= Poul Knudsen (writer) =

Danish writer

Poul Knudsen (9 November 1889 – 30 April 1974) was a Danish writer. Knudsen worked on symbolistic and exotic themes. He collaborated with Finnish composers Jean Sibelius in 1911 on the tragic ballet-pantomime, Scaramouche, and with Leevi Madetoja in 1927 on a second ballet-pantomime, Okon Fuoko. The premieres of each production, however, were delayed and, upon being premiered, Knudsen was faulted for weak libretti.

==Okon Fuko==

Okon Fuko is Japanese-themed ballet in one act by Knudsen and Leevi Madetoja. Knudsen provided the libretto and Madetoja composed the music.

Madetoja had been introduced to Knudsen's work probably by Wilhelm Hansen. Madetoja might have met Knudsen while in Copenhagen in 1925.

After composing Okon Fuko for two years, Madetoja sent the score to Knudsen in Copenhagen. Georg Høeberg conducted the score for a rehearsal and was very pleased with it, calling it a masterpiece. The Royal Danish Theatre had promised Knudsen that Okon Fuko would be staged in the form of pantomime as soon as it was ready. Encouraged by the positive feedback, Knudsen hoped Okon Fuko would be someday staged in Paris as well. In his letter to Madetoja outlining his plans for Okon Fuko, Knudsen enclosed another libretto for a new opera, hoping Madetoja would compose it, too. Madetoja, however, was still waiting for Okon Fuko to be premiered and was not interested in a new project. Okon Fukos premier was delayed despite being given the go-ahead by the Royal Danish Theatre, because a suitable lead actor could not be cast. Knudsen insisted on Johannes Poulsen playing the lead role, but Poulsen was on a leave from the theatre. Kundsen opted to wait until Poulsen would return.
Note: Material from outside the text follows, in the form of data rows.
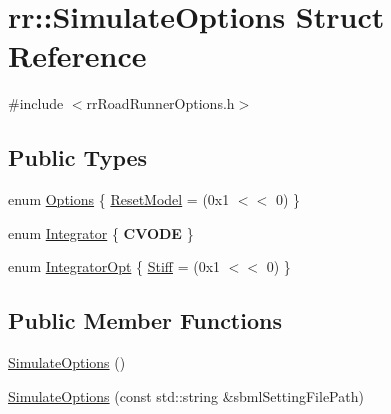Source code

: \hypertarget{structrr_1_1_simulate_options}{\section{rr\-:\-:Simulate\-Options Struct Reference}
\label{structrr_1_1_simulate_options}
}


{\ttfamily \#include $<$rr\-Road\-Runner\-Options.\-h$>$}

\subsection*{Public Types}
\begin{DoxyCompactItemize}
\item 
enum \hyperlink{structrr_1_1_simulate_options_a4bc2a6d4d8f9da649e8e2a507192c8fa}{Options} \{ \hyperlink{structrr_1_1_simulate_options_a4bc2a6d4d8f9da649e8e2a507192c8faadb3441c085fef5abbd32236420ce6d71}{Reset\-Model} = (0x1 $<$$<$ 0)
 \}
\item 
enum \hyperlink{structrr_1_1_simulate_options_a9161fd2b138ff28e97491611dce61a52}{Integrator} \{ {\bfseries C\-V\-O\-D\-E}
 \}
\item 
enum \hyperlink{structrr_1_1_simulate_options_ab99045a66d2e6715020463d3bd0e30e0}{Integrator\-Opt} \{ \hyperlink{structrr_1_1_simulate_options_ab99045a66d2e6715020463d3bd0e30e0ae9161281bed7ccbcb6c9589123b371bb}{Stiff} = (0x1 $<$$<$ 0)
 \}
\end{DoxyCompactItemize}
\subsection*{Public Member Functions}
\begin{DoxyCompactItemize}
\item 
\hyperlink{structrr_1_1_simulate_options_af9d66c8fdefdb149ed56ff9b61725e35}{Simulate\-Options} ()
\item 
\hyperlink{structrr_1_1_simulate_options_a3244666e11e38f1affe43fd165b9a5e3}{Simulate\-Options} (const std\-::string \&sbml\-Setting\-File\-Path)
\end{DoxyCompactItemize}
Meanwhile, Knutsen's ambition knew and he envisioned – in addition to Paris – staging in London, and Germany, and even a making a film, but Madetoja did not agree with his plans. After all, the two had agreed to split the profits half-and-half for shows abroad but two-thirds to Madetoja and one third for Knudsen for performances in Finland. In the end, Okon Fuko was agreed to be premiered in Finland. Knudsen hoped positive reviews there would advance his cause in Denmark.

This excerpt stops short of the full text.